■ Try it:
Each line of the listing where the string "monitoring" appears is to be identified and copied.

■ Input records:

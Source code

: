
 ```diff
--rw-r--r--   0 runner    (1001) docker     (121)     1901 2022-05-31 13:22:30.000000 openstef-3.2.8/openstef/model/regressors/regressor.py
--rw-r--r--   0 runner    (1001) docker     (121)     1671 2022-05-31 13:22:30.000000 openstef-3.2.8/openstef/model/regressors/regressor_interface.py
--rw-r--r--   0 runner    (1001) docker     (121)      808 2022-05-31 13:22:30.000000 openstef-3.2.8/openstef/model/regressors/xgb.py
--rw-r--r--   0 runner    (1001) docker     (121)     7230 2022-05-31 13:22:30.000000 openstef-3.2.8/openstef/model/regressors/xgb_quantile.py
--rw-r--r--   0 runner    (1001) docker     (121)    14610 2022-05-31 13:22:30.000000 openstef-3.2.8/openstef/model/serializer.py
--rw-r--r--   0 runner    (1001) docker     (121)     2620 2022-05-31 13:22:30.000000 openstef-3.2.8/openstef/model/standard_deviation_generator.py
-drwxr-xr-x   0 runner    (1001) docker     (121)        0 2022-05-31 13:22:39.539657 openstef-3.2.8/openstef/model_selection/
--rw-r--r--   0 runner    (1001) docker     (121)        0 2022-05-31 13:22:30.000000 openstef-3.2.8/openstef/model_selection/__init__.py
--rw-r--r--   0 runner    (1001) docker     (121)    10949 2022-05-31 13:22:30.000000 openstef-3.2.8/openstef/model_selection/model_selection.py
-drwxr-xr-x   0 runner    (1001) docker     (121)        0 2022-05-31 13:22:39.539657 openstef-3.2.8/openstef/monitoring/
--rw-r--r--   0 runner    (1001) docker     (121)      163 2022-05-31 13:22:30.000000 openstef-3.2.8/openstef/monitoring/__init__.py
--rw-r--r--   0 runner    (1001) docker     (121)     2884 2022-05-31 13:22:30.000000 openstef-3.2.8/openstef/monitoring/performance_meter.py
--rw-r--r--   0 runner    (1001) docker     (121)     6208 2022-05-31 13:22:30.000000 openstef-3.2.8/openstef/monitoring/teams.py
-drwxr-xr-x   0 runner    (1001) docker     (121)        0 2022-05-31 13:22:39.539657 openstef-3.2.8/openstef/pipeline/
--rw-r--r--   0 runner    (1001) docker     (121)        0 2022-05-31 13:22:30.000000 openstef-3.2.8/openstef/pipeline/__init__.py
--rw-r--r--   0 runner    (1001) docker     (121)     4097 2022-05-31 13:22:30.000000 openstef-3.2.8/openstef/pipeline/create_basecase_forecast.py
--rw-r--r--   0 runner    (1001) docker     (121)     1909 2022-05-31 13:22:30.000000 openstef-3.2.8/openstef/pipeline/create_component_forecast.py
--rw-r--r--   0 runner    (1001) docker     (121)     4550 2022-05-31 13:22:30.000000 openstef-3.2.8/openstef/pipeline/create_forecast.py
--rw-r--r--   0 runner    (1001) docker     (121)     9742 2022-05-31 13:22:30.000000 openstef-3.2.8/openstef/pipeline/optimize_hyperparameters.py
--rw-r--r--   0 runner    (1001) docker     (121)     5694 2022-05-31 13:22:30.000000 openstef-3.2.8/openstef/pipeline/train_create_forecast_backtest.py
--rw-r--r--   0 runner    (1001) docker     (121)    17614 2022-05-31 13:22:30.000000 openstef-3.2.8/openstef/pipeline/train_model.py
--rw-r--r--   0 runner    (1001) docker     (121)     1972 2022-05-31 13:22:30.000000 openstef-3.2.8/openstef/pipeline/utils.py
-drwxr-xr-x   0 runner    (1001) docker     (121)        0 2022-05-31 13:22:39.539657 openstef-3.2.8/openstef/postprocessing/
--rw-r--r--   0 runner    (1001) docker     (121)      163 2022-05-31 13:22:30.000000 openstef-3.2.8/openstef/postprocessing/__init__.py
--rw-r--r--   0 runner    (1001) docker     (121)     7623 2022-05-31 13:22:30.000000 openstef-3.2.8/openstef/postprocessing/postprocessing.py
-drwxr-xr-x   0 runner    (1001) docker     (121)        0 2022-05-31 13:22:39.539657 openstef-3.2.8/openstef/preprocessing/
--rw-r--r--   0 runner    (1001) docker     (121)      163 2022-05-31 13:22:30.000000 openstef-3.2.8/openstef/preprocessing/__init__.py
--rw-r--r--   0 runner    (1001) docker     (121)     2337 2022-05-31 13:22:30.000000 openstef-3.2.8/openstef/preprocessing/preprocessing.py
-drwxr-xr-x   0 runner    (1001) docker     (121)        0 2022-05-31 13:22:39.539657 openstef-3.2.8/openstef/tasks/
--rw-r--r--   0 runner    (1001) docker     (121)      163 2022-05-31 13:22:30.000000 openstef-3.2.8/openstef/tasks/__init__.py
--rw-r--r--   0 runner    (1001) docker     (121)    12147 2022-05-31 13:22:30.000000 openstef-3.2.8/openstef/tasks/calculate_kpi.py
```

■ Solution:
-drwxr-xr-x   0 runner    (1001) docker     (121)        0 2022-05-31 13:22:39.539657 openstef-3.2.8/openstef/monitoring/
--rw-r--r--   0 runner    (1001) docker     (121)      163 2022-05-31 13:22:30.000000 openstef-3.2.8/openstef/monitoring/__init__.py
--rw-r--r--   0 runner    (1001) docker     (121)     2884 2022-05-31 13:22:30.000000 openstef-3.2.8/openstef/monitoring/performance_meter.py
--rw-r--r--   0 runner    (1001) docker     (121)     6208 2022-05-31 13:22:30.000000 openstef-3.2.8/openstef/monitoring/teams.py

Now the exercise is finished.